- Work to complete: Report how many lines in the data below hold the string "reliable". Nothing else should appear in the answer.

..............................

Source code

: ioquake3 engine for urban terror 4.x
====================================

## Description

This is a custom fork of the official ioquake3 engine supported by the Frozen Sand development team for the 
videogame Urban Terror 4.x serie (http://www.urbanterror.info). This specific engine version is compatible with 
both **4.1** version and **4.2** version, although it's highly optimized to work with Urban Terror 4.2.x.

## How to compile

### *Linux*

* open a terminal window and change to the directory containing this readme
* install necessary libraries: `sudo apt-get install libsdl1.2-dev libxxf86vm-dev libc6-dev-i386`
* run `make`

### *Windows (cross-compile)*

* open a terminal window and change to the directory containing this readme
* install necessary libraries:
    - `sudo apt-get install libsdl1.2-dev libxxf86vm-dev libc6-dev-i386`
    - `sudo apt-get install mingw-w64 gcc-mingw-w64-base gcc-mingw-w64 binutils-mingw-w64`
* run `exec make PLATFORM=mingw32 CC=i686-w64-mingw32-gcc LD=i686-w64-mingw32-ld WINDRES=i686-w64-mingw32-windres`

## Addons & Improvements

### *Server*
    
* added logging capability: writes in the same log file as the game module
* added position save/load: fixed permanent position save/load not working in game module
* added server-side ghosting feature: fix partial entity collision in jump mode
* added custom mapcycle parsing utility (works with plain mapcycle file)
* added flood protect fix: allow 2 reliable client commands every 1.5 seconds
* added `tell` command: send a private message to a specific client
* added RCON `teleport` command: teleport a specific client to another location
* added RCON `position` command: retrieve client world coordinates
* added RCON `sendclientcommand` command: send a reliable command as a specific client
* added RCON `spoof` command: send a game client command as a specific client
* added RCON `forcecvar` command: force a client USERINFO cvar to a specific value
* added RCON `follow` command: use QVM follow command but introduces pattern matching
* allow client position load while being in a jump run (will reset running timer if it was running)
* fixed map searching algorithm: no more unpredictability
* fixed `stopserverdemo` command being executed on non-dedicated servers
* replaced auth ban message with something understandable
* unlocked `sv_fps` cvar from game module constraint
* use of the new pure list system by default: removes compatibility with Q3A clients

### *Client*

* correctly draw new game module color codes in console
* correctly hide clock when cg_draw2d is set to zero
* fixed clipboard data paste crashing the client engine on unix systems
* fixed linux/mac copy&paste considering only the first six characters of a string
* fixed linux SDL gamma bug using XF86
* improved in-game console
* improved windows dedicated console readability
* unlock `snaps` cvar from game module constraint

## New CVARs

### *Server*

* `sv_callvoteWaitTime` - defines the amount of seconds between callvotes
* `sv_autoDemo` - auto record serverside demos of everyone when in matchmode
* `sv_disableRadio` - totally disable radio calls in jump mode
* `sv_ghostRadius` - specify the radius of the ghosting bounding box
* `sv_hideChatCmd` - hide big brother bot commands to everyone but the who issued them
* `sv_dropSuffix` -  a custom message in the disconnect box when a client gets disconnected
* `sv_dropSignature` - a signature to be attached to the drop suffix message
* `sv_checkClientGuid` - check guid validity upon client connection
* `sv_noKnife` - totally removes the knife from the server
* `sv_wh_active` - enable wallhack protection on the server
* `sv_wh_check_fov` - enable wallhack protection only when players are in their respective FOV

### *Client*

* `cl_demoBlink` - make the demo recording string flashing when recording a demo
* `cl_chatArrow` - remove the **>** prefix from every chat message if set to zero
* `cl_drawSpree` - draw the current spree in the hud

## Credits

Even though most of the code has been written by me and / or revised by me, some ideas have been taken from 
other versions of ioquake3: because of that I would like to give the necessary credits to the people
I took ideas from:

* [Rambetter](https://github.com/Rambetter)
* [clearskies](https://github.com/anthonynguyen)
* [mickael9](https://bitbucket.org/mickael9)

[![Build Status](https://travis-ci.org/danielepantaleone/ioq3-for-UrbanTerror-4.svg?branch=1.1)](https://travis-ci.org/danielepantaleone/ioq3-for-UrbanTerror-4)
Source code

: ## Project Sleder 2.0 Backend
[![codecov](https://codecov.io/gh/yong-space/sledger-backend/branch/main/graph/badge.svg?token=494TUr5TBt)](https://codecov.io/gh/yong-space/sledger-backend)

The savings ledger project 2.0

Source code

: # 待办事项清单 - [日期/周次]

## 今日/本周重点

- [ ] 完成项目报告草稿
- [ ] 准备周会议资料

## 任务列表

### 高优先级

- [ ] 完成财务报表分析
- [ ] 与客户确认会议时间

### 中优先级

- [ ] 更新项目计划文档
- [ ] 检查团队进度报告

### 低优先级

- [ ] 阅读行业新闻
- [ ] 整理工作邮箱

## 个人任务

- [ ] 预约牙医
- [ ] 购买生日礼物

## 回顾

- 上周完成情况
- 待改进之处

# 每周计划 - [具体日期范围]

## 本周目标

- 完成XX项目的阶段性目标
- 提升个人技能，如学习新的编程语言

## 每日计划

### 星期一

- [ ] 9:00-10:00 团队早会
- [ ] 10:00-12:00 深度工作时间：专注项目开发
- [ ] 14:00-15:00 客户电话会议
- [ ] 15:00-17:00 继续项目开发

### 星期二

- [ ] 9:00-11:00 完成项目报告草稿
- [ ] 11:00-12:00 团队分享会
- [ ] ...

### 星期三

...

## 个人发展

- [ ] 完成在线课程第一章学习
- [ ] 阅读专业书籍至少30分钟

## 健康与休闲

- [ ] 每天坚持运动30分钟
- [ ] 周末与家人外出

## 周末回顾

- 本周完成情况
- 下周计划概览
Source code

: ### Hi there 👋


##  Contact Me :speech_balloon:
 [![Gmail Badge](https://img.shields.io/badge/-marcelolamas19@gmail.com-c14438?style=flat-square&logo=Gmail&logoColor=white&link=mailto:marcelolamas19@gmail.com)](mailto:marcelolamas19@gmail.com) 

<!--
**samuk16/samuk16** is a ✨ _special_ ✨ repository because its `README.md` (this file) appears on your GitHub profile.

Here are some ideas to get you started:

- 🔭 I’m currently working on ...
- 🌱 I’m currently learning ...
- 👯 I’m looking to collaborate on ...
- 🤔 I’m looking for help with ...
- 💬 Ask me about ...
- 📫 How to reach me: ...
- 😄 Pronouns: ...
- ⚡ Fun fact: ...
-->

..............................

- Response below: 2